2. Loading a U2 album into an itunes update, without asking users if they even want it, seems preposterously arrogant, the kind of thing you would do if you surround yourself with sycophants who only tell you who awesome you are and how surely everyone on the planet will love you. Inevitably, many Apple users were unhappy. i usually pay no attention to an artist’s personality, outside of their art, but couldn’t help but smile that the ostentatiously left-wing, tax-evading, let’s-end-poverty Bono responded to the general revulsion by saying it’s “enough to put you off democracy”.
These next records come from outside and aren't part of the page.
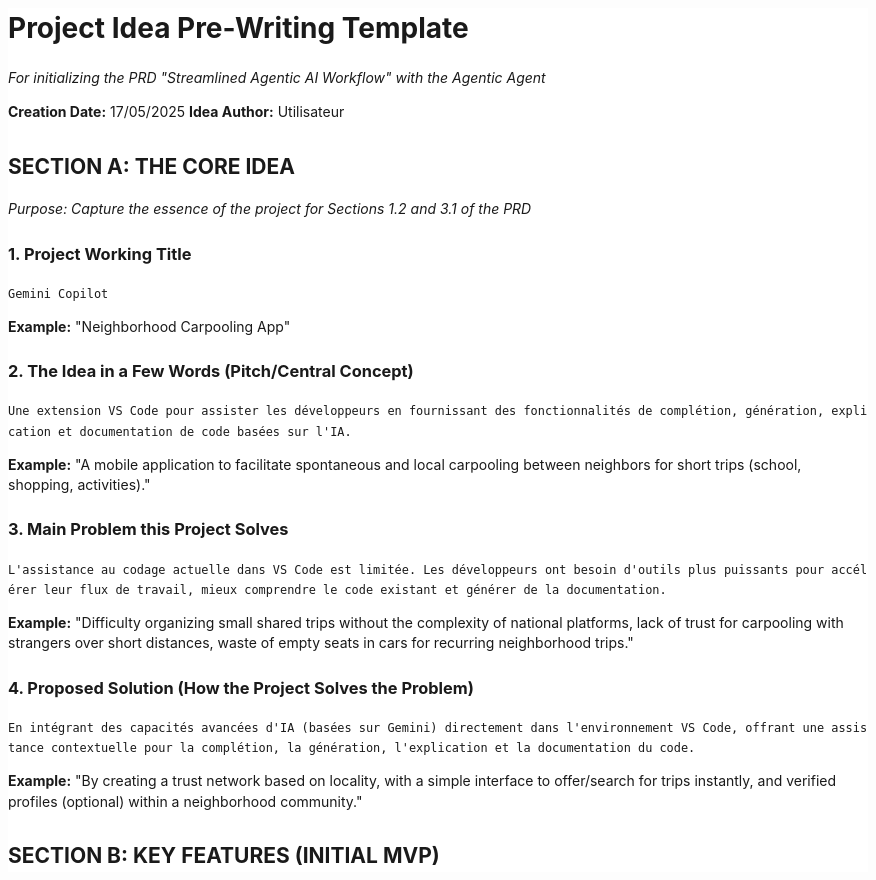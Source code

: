 # Project Idea Pre-Writing Template

_For initializing the PRD "Streamlined Agentic AI Workflow" with the Agentic Agent_

**Creation Date:** 17/05/2025
**Idea Author:** Utilisateur

## SECTION A: THE CORE IDEA

_Purpose: Capture the essence of the project for Sections 1.2 and 3.1 of the PRD_

### 1. Project Working Title

```
Gemini Copilot
```

**Example:** "Neighborhood Carpooling App"

### 2. The Idea in a Few Words (Pitch/Central Concept)

```
Une extension VS Code pour assister les développeurs en fournissant des fonctionnalités de complétion, génération, explication et documentation de code basées sur l'IA.
```

**Example:** "A mobile application to facilitate spontaneous and local carpooling between neighbors for short trips (school, shopping, activities)."

### 3. Main Problem this Project Solves

```
L'assistance au codage actuelle dans VS Code est limitée. Les développeurs ont besoin d'outils plus puissants pour accélérer leur flux de travail, mieux comprendre le code existant et générer de la documentation.
```

**Example:** "Difficulty organizing small shared trips without the complexity of national platforms, lack of trust for carpooling with strangers over short distances, waste of empty seats in cars for recurring neighborhood trips."

### 4. Proposed Solution (How the Project Solves the Problem)

```
En intégrant des capacités avancées d'IA (basées sur Gemini) directement dans l'environnement VS Code, offrant une assistance contextuelle pour la complétion, la génération, l'explication et la documentation du code.
```

**Example:** "By creating a trust network based on locality, with a simple interface to offer/search for trips instantly, and verified profiles (optional) within a neighborhood community."

## SECTION B: KEY FEATURES (INITIAL MVP)
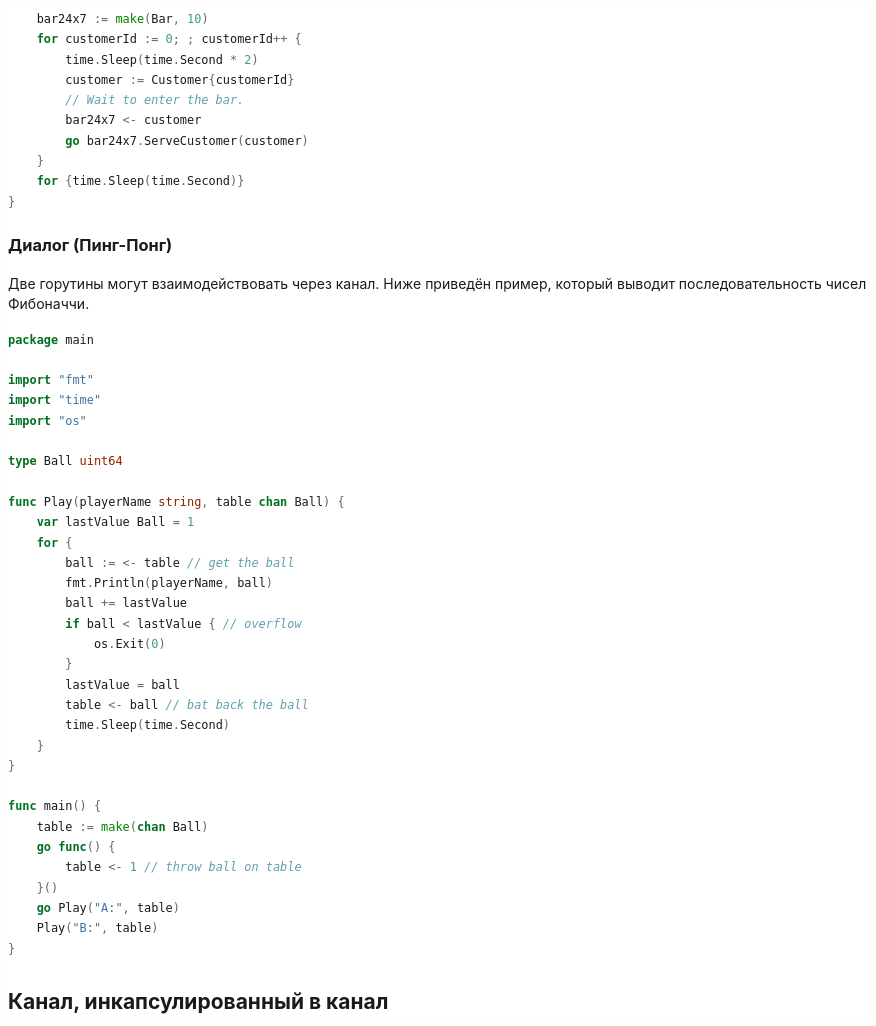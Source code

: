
 ```go
	bar24x7 := make(Bar, 10)
	for customerId := 0; ; customerId++ {
		time.Sleep(time.Second * 2)
		customer := Customer{customerId}
		// Wait to enter the bar.
		bar24x7 <- customer
		go bar24x7.ServeCustomer(customer)
	}
	for {time.Sleep(time.Second)}
}
```

### Диалог (Пинг-Понг)
Две горутины могут взаимодействовать через канал. Ниже приведён пример, который выводит последовательность чисел Фибоначчи.

```go
package main

import "fmt"
import "time"
import "os"

type Ball uint64

func Play(playerName string, table chan Ball) {
	var lastValue Ball = 1
	for {
		ball := <- table // get the ball
		fmt.Println(playerName, ball)
		ball += lastValue
		if ball < lastValue { // overflow
			os.Exit(0)
		}
		lastValue = ball
		table <- ball // bat back the ball
		time.Sleep(time.Second)
	}
}

func main() {
	table := make(chan Ball)
	go func() {
		table <- 1 // throw ball on table
	}()
	go Play("A:", table)
	Play("B:", table)
}
```

## Канал, инкапсулированный в канал
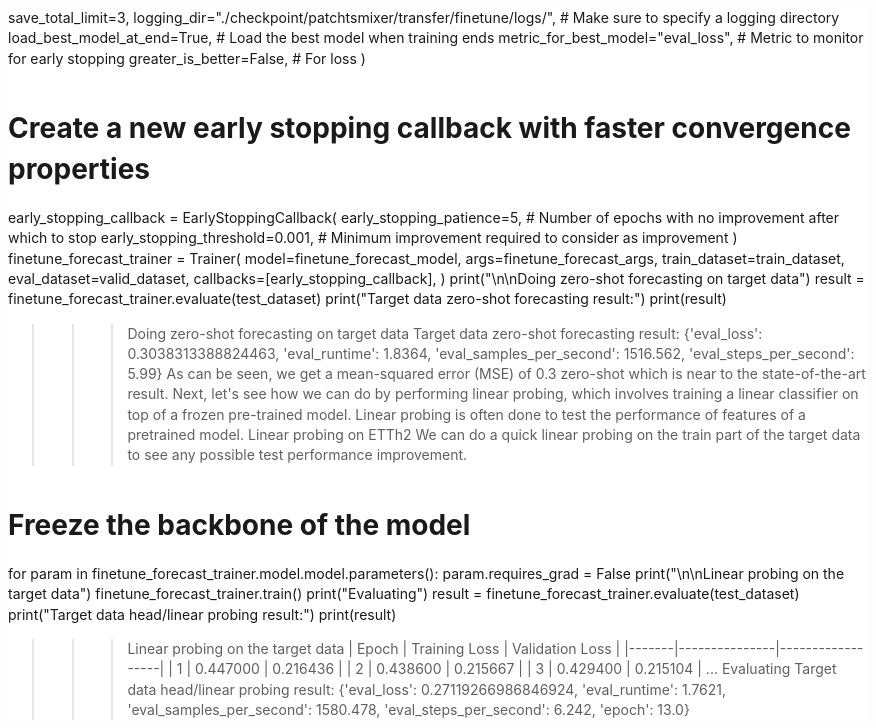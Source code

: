 save_total_limit=3,
logging_dir="./checkpoint/patchtsmixer/transfer/finetune/logs/", # Make sure to specify a logging directory
load_best_model_at_end=True, # Load the best model when training ends
metric_for_best_model="eval_loss", # Metric to monitor for early stopping
greater_is_better=False, # For loss
)
# Create a new early stopping callback with faster convergence properties
early_stopping_callback = EarlyStoppingCallback(
early_stopping_patience=5, # Number of epochs with no improvement after which to stop
early_stopping_threshold=0.001, # Minimum improvement required to consider as improvement
)
finetune_forecast_trainer = Trainer(
model=finetune_forecast_model,
args=finetune_forecast_args,
train_dataset=train_dataset,
eval_dataset=valid_dataset,
callbacks=[early_stopping_callback],
)
print("\n\nDoing zero-shot forecasting on target data")
result = finetune_forecast_trainer.evaluate(test_dataset)
print("Target data zero-shot forecasting result:")
print(result)
>>> Doing zero-shot forecasting on target data
Target data zero-shot forecasting result:
{'eval_loss': 0.3038313388824463, 'eval_runtime': 1.8364, 'eval_samples_per_second': 1516.562, 'eval_steps_per_second': 5.99}
As can be seen, we get a mean-squared error (MSE) of 0.3 zero-shot which is near to the state-of-the-art result.
Next, let's see how we can do by performing linear probing, which involves training a linear classifier on top of a frozen pre-trained model. Linear probing is often done to test the performance of features of a pretrained model.
Linear probing on ETTh2
We can do a quick linear probing on the train
part of the target data to see any possible test
performance improvement.
# Freeze the backbone of the model
for param in finetune_forecast_trainer.model.model.parameters():
param.requires_grad = False
print("\n\nLinear probing on the target data")
finetune_forecast_trainer.train()
print("Evaluating")
result = finetune_forecast_trainer.evaluate(test_dataset)
print("Target data head/linear probing result:")
print(result)
>>> Linear probing on the target data
| Epoch | Training Loss | Validation Loss |
|-------|---------------|------------------|
| 1 | 0.447000 | 0.216436 |
| 2 | 0.438600 | 0.215667 |
| 3 | 0.429400 | 0.215104 |
...
Evaluating
Target data head/linear probing result:
{'eval_loss': 0.27119266986846924, 'eval_runtime': 1.7621, 'eval_samples_per_second': 1580.478, 'eval_steps_per_second': 6.242, 'epoch': 13.0}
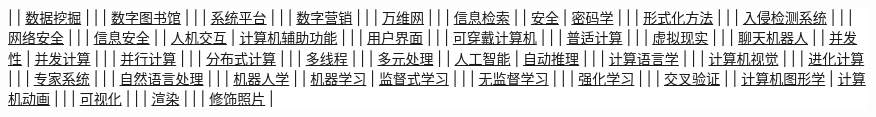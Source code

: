 |                                                              | [数据挖掘](https://zh.wikipedia.org/wiki/数据挖掘)           |
|                                                              | [数字图书馆](https://zh.wikipedia.org/wiki/數位圖書館)       |
|                                                              | [系统平台](https://zh.wikipedia.org/wiki/系统平台)           |
|                                                              | [数字营销](https://zh.wikipedia.org/wiki/數位行銷)           |
|                                                              | [万维网](https://zh.wikipedia.org/wiki/万维网)               |
|                                                              | [信息检索](https://zh.wikipedia.org/wiki/信息檢索)           |
| [安全](https://zh.wikipedia.org/wiki/计算机安全)             | [密码学](https://zh.wikipedia.org/wiki/密码学)               |
|                                                              | [形式化方法](https://zh.wikipedia.org/wiki/形式化方法)       |
|                                                              | [入侵检测系统](https://zh.wikipedia.org/wiki/入侵检测系统)   |
|                                                              | [网络安全](https://zh.wikipedia.org/wiki/网络安全)           |
|                                                              | [信息安全](https://zh.wikipedia.org/wiki/信息安全)           |
| [人机交互](https://zh.wikipedia.org/wiki/人机交互)           | [计算机辅助功能](https://zh.wikipedia.org/wiki/计算机辅助功能) |
|                                                              | [用户界面](https://zh.wikipedia.org/wiki/用户界面)           |
|                                                              | [可穿戴计算机](https://zh.wikipedia.org/wiki/可穿戴计算机)   |
|                                                              | [普适计算](https://zh.wikipedia.org/wiki/普适计算)           |
|                                                              | [虚拟现实](https://zh.wikipedia.org/wiki/虚拟现实)           |
|                                                              | [聊天机器人](https://zh.wikipedia.org/wiki/聊天機器人)       |
| [并发性](https://zh.wikipedia.org/wiki/并发性)               | [并发计算](https://zh.wikipedia.org/wiki/并发计算)           |
|                                                              | [并行计算](https://zh.wikipedia.org/wiki/并行计算)           |
|                                                              | [分布式计算](https://zh.wikipedia.org/wiki/分布式计算)       |
|                                                              | [多线程](https://zh.wikipedia.org/wiki/多线程)               |
|                                                              | [多元处理](https://zh.wikipedia.org/wiki/多元處理)           |
| [人工智能](https://zh.wikipedia.org/wiki/人工智能)           | [自动推理](https://zh.wikipedia.org/wiki/自动推理)           |
|                                                              | [计算语言学](https://zh.wikipedia.org/wiki/计算语言学)       |
|                                                              | [计算机视觉](https://zh.wikipedia.org/wiki/计算机视觉)       |
|                                                              | [进化计算](https://zh.wikipedia.org/wiki/进化计算)           |
|                                                              | [专家系统](https://zh.wikipedia.org/wiki/专家系统)           |
|                                                              | [自然语言处理](https://zh.wikipedia.org/wiki/自然语言处理)   |
|                                                              | [机器人学](https://zh.wikipedia.org/wiki/机器人学)           |
| [机器学习](https://zh.wikipedia.org/wiki/机器学习)           | [监督式学习](https://zh.wikipedia.org/wiki/監督式學習)       |
|                                                              | [无监督学习](https://zh.wikipedia.org/wiki/無監督學習)       |
|                                                              | [强化学习](https://zh.wikipedia.org/wiki/强化学习)           |
|                                                              | [交叉验证](https://zh.wikipedia.org/wiki/交叉驗證)           |
| [计算机图形学](https://zh.wikipedia.org/wiki/计算机图形学)   | [计算机动画](https://zh.wikipedia.org/wiki/计算机动画)       |
|                                                              | [可视化](https://zh.wikipedia.org/wiki/可视化_(计算机图形学)) |
|                                                              | [渲染](https://zh.wikipedia.org/wiki/渲染)                   |
|                                                              | [修饰照片](https://zh.wikipedia.org/wiki/修飾照片)           |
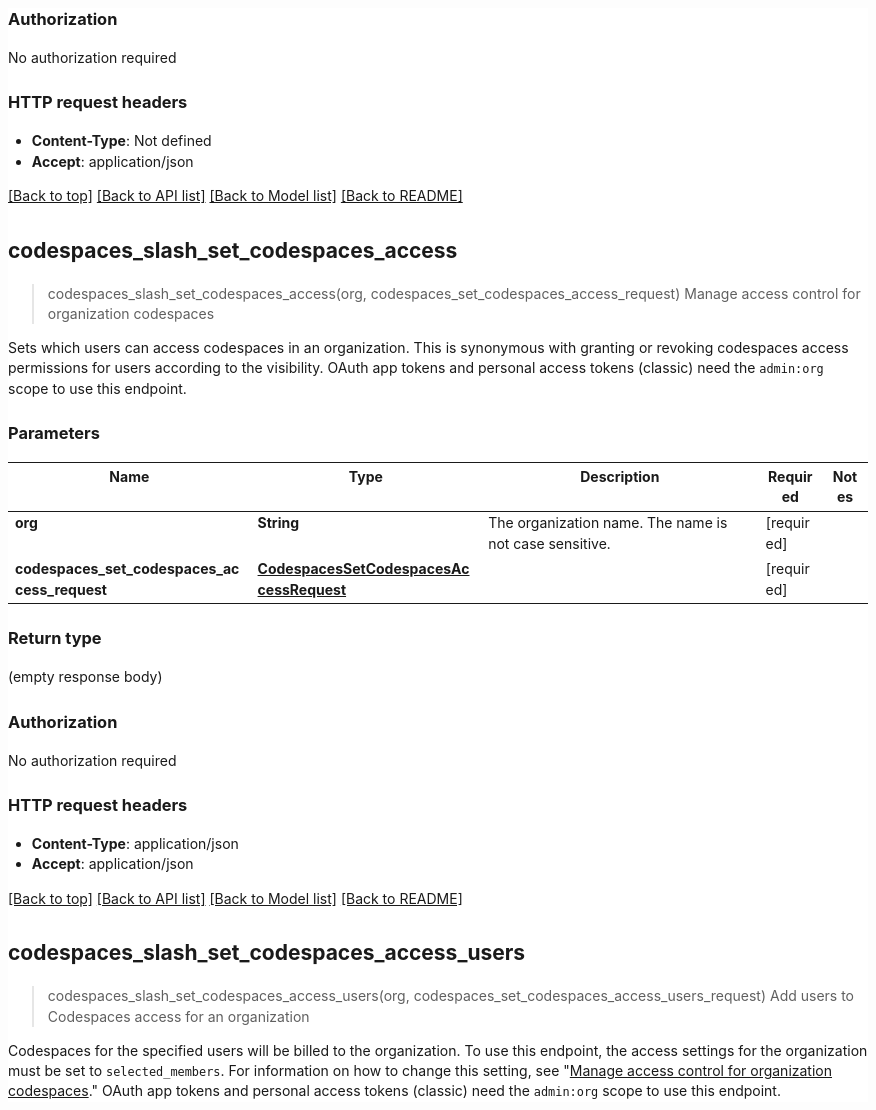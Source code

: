 ### Authorization

No authorization required

### HTTP request headers

- **Content-Type**: Not defined
- **Accept**: application/json

[[Back to top]](#) [[Back to API list]](../README.md#documentation-for-api-endpoints) [[Back to Model list]](../README.md#documentation-for-models) [[Back to README]](../README.md)


## codespaces_slash_set_codespaces_access

> codespaces_slash_set_codespaces_access(org, codespaces_set_codespaces_access_request)
Manage access control for organization codespaces

Sets which users can access codespaces in an organization. This is synonymous with granting or revoking codespaces access permissions for users according to the visibility. OAuth app tokens and personal access tokens (classic) need the `admin:org` scope to use this endpoint.

### Parameters


Name | Type | Description  | Required | Notes
------------- | ------------- | ------------- | ------------- | -------------
**org** | **String** | The organization name. The name is not case sensitive. | [required] |
**codespaces_set_codespaces_access_request** | [**CodespacesSetCodespacesAccessRequest**](CodespacesSetCodespacesAccessRequest.md) |  | [required] |

### Return type

 (empty response body)

### Authorization

No authorization required

### HTTP request headers

- **Content-Type**: application/json
- **Accept**: application/json

[[Back to top]](#) [[Back to API list]](../README.md#documentation-for-api-endpoints) [[Back to Model list]](../README.md#documentation-for-models) [[Back to README]](../README.md)


## codespaces_slash_set_codespaces_access_users

> codespaces_slash_set_codespaces_access_users(org, codespaces_set_codespaces_access_users_request)
Add users to Codespaces access for an organization

Codespaces for the specified users will be billed to the organization.  To use this endpoint, the access settings for the organization must be set to `selected_members`. For information on how to change this setting, see \"[Manage access control for organization codespaces](https://docs.github.com/rest/codespaces/organizations#manage-access-control-for-organization-codespaces).\"  OAuth app tokens and personal access tokens (classic) need the `admin:org` scope to use this endpoint.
i find this typical of these mouthy do-gooders; i once (on my old blog) called these people “the kindly ones”, who come with help and smiles and platitudes about universal love and peace, and then turn on you with savage frenzy when you disagree with anything they say. They call themselves anti-fascists and hold up democracy as the ideal, because in their left-wing circles everyone agrees with them about everything, everyone talks heatedly about how America is the great Satan, how Islam is the religion of peace, how we the people need to shut down right-wing thinkers, how we the people need to end poverty and discrimination – having, usually, not much idea what poverty actually is. They are feted and titled and given plum jobs with e.g. the UN or universities or quangos, and think “poverty” is when you can’t afford a three meter flat-screen television. These folk believe whole-heartedly in democracy, until they meet someone who doesn’t agree with them – and then, the secret police and the gulag are, of course, a tragic necessity, to remove appalling reactionary dissent and ensure a placidly revolutionary uniformity in which everyone lives inside John Lennon’s ‘Imagine’ and the only whiskey is Jameson’s. And of course this is all okay because they are on the side of the light and those who disagree are Hitler, as Bono put it: “They’re the haters; we’re the lovers.”

On which topic, i recommend the social justice cat calendar.

social justice cat

3. And now i’m going to have some Quarter Cask Laphroaig and listen to Neil Young’s A Letter Home.